Sapolio was a brand of soap noted for its advertising, led by Artemas Ward from 1883–1908. Bret Harte wrote jingles for the brand, and the sales force also included King Camp Gillette, who went on to create the Gillette safety razor and the razor and blades business model. Time magazine described Sapolio as "probably the world's best-advertised product" in its heyday.

Sapolio was manufactured by Enoch Morgan's Sons Co. from 1869, and named by the family doctor.

James Kenneth Fraser, a copywriter and Cornell University engineering student, wrote in 1900 about the effectiveness of the soap in The Doctor's Lament:

Decline and disappearance
After decades of maintaining some of the best known advertising in the U.S., Sapolio's owners decided that their position was sufficiently insurmountable as to let them discontinue most advertising. Despite the brand's overwhelming market position, it was overtaken by competitors within a few years and disappeared from the market before World War II.

Revival
After the disappearance of the brand Sapolio, the name remained under the domain of Enoch Morgan's Sons Co. until after some negotiations, the brand was acquired by Procter & Gamble, but they did not decide to relaunch the product until a lot of years later, leaving the brand Sapolio completely abandoned.

In 1997, the Sapolio brand was acquired by the Peruvian company Intradevco Industrial SA, who bought it from Procter & Gamble.

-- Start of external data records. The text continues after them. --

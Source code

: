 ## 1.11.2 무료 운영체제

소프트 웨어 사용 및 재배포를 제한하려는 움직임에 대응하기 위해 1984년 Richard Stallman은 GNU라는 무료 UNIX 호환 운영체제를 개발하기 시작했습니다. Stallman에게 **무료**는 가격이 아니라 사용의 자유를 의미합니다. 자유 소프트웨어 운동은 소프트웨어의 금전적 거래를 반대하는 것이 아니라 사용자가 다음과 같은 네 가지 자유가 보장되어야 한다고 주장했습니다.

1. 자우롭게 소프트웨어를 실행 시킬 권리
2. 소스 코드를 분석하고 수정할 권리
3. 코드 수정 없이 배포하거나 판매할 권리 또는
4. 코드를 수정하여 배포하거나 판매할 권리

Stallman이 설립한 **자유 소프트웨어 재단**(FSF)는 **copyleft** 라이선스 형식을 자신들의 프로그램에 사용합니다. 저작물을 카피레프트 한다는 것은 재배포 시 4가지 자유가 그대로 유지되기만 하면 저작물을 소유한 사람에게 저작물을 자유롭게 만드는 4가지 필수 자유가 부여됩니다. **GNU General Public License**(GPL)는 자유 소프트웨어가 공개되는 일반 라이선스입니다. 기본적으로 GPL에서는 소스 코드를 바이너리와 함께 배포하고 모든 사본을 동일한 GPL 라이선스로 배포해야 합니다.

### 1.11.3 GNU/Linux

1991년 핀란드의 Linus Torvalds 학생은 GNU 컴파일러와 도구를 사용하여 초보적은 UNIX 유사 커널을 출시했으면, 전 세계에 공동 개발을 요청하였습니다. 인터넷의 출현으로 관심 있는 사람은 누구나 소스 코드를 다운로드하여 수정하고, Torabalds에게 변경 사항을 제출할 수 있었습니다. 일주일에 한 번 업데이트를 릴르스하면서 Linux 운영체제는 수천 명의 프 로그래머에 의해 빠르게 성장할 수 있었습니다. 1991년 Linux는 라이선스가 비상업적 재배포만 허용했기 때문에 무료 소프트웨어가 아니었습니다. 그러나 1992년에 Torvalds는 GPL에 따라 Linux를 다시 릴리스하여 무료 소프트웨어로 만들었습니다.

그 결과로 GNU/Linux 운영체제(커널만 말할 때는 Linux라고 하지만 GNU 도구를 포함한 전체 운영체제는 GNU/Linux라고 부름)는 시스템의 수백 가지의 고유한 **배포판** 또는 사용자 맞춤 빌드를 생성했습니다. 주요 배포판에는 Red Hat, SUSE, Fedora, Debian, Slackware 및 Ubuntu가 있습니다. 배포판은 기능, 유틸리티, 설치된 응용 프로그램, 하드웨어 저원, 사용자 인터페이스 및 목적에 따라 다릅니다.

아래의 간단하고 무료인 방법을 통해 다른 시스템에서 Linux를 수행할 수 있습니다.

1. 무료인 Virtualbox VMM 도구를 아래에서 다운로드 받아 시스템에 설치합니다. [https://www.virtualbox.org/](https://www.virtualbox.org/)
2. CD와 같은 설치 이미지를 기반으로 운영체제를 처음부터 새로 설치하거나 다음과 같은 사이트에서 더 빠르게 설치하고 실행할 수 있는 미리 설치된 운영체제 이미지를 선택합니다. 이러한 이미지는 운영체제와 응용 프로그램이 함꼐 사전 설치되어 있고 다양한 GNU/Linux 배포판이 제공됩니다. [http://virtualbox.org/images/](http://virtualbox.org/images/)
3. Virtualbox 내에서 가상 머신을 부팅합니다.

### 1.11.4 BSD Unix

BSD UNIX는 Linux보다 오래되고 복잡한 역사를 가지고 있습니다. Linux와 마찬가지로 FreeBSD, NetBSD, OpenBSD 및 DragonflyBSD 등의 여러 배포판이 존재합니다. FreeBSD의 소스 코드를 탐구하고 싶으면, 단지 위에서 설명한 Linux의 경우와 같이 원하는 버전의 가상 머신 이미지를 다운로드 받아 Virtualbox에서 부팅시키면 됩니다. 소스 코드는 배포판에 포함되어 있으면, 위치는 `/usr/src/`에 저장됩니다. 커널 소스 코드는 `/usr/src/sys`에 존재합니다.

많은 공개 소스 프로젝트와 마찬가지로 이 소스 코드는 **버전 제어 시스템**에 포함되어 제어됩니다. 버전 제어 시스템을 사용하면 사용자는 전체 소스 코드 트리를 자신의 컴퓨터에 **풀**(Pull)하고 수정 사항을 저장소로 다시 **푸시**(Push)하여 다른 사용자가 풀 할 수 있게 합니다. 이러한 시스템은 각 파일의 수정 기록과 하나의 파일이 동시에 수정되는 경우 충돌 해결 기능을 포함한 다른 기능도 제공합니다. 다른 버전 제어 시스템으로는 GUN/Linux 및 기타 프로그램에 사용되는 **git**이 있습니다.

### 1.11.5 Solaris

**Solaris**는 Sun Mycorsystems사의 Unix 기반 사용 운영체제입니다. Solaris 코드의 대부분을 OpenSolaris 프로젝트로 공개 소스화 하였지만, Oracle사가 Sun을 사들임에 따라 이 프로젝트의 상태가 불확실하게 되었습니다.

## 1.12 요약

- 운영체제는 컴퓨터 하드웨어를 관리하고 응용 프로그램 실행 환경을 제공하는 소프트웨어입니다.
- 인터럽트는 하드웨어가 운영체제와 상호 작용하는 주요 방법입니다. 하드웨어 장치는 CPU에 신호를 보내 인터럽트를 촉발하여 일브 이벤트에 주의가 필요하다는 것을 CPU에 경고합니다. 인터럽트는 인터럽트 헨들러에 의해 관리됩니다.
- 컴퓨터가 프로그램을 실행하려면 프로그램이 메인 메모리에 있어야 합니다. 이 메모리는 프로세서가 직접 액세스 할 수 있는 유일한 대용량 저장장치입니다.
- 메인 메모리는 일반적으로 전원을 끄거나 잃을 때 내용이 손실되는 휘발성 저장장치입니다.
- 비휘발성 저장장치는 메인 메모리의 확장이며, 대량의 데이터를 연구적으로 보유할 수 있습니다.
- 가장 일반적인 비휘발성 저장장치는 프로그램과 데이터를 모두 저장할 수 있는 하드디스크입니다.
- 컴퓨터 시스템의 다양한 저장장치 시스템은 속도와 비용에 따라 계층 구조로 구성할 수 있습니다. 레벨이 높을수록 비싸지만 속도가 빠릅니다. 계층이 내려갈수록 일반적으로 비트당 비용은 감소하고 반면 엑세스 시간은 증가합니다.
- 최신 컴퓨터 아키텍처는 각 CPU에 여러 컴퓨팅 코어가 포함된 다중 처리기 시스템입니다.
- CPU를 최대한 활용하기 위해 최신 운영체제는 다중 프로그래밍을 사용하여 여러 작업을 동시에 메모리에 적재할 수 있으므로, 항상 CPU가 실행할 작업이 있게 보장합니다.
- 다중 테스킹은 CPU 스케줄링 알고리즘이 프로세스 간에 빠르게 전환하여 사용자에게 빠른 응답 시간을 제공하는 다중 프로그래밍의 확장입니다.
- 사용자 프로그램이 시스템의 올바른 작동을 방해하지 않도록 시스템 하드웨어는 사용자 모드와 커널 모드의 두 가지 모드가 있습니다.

Intradevco owns the Sapolio brand in more than 80 countries. The Sapolio brand is now used to market various cleaning products in Peru and Chile.

The Intradevco company also bought its Chilean counterpart Klenzo, which held the Sapolio patent in Chile.

In 2019, the Alicorp company bought the rights of the Intradevco company, which owns Sapolio, making it its parent company.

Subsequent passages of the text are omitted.